I want to find the relationship between the time-series data (including all possible lags) and the single-valued response.
Can someone please point me to the best similar example or tutorial so I can learn how to organize and process data?
I find tutorials on how to predict time-series from time-series, but I am looking for single valued output from time-series. I am not trying to predict the next point in the time series. Thanks
Hi @tepig ,
It sounds like you have a series-based problem (in this case it is a time-series) for M series, with N observations. It is quite common to have these questions were it is unclear if the problem is simply a 'time-ordered regression' or a 'time series' problem. To help determine that, please try to answer the following questions:
1. Do you want to predict N(t+1) for all M series? Or do you want to predict N(t+1) for 1-series, and have all M-1 other series as covariates that help predict the single value? I.e. How many different things are you trying to predict for one moment in time?
2. How much information from the other M-series do you know for the point in time you are predicting? Will none of the values of the other M-1 series be known for that timestamp/row? Will all be known except your target? A mixture? Will you only know the last values observed for all M-series, and just want to predict the next value for one of them?
3. Do you know or think that lags are important or relevant in this situation (are recent trends in the data for each of the M series important)? I.e. can you treat a time-stamp independently from others in the series and still have the problem make sense?
4. Is the spacing of your observations/rows regular and predictable? Is is something like a daily-spaced record or a situation in which the time-based spacing between observations is not known/expected?
Thank you for trying to help. I'm afraid you may have misread the original post -- I do not want to predict the point t +1. I am not predicting a point in time. I am predicting an animal's response. I will give a more concrete example:
I measure M variables as functions of time. In this example, M = 3:
(1) the animal's distance from the origin as a function of time
(2) the animal's velocity as a function of time.

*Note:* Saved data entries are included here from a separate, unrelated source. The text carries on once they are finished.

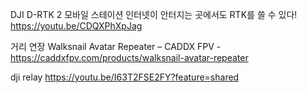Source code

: 
DJI D-RTK 2 모바일 스테이션 인터넷이 안터지는 곳에서도 RTK를 쓸 수 있다!
https://youtu.be/CDQXPhXpJag


거리 연장
Walksnail Avatar Repeater – CADDX FPV - 
https://caddxfpv.com/products/walksnail-avatar-repeater

dji relay
https://youtu.be/I63T2FSE2FY?feature=shared
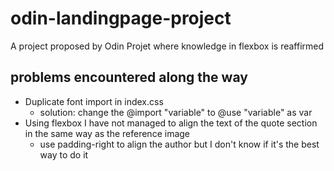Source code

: # odin-landingpage-project
A project proposed by Odin Projet where knowledge in flexbox is reaffirmed

## problems encountered along the way

* Duplicate font import in index.css
   * solution: change the @import "variable" to @use "variable" as var
* Using flexbox I have not managed to align the text of the quote section in the same way as the reference image
   * use padding-right to align the author but I don't know if it's the best way to do it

(3) the animal's breathing rate as a function of time
From the relationships among those three variables, and perhaps their lagged relationships to each other, I want to predict how many grams of cereal the animal will eat at the end of the day.
I run this experiment for N days. So I have N trials of M variables. For each of the N days, I have an output (grams eaten)
So I have three time varying signals, and I want to predict a single-valued response from those three variables, their relationships to each other along with their lags.
The value I want to predict is not an extrapolation of any of the M variables.
I have found several examples of predicting time series. That is not what I need to do.
Got it. Thank you for the additional details.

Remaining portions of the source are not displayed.